▸ **Problem**:
Pull every line containing "eslint" from the listing below.
Start of Data in this exercise
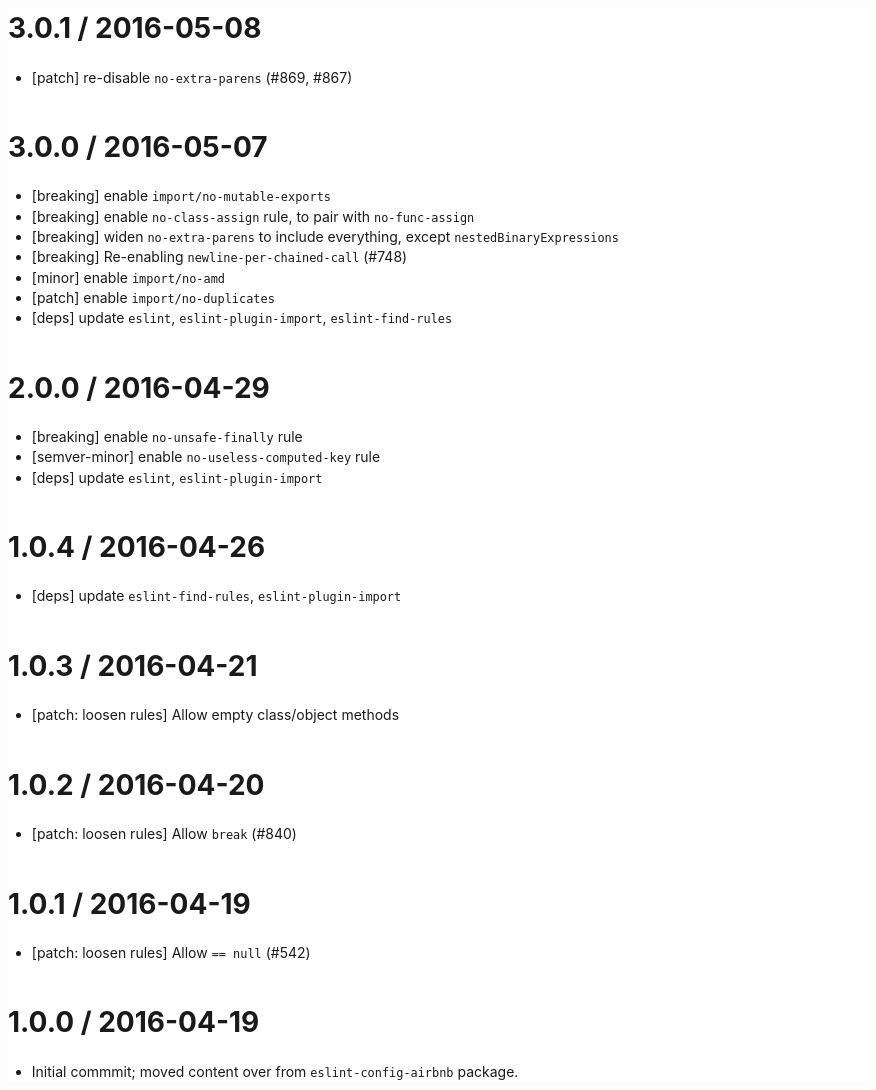 3.0.1 / 2016-05-08
==================

- [patch] re-disable `no-extra-parens` (#869, #867)

3.0.0 / 2016-05-07
==================

- [breaking] enable `import/no-mutable-exports`
- [breaking] enable `no-class-assign` rule, to pair with `no-func-assign`
- [breaking] widen `no-extra-parens` to include everything, except `nestedBinaryExpressions`
- [breaking] Re-enabling `newline-per-chained-call` (#748)
- [minor] enable `import/no-amd`
- [patch] enable `import/no-duplicates`
- [deps] update `eslint`, `eslint-plugin-import`, `eslint-find-rules`

2.0.0 / 2016-04-29
==================

- [breaking] enable `no-unsafe-finally` rule
- [semver-minor] enable `no-useless-computed-key` rule
- [deps] update `eslint`, `eslint-plugin-import`

1.0.4 / 2016-04-26
==================

- [deps] update `eslint-find-rules`, `eslint-plugin-import`

1.0.3 / 2016-04-21
==================

- [patch: loosen rules] Allow empty class/object methods

1.0.2 / 2016-04-20
==================

- [patch: loosen rules] Allow `break` (#840)

1.0.1 / 2016-04-19
==================

- [patch: loosen rules] Allow `== null` (#542)

1.0.0 / 2016-04-19
==================

- Initial commmit; moved content over from `eslint-config-airbnb` package.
End of Data in this exercise
▸ **Solution below**:
- [deps] update `eslint`, `eslint-plugin-import`, `eslint-find-rules`
- [deps] update `eslint`, `eslint-plugin-import`
- [deps] update `eslint-find-rules`, `eslint-plugin-import`
- Initial commmit; moved content over from `eslint-config-airbnb` package.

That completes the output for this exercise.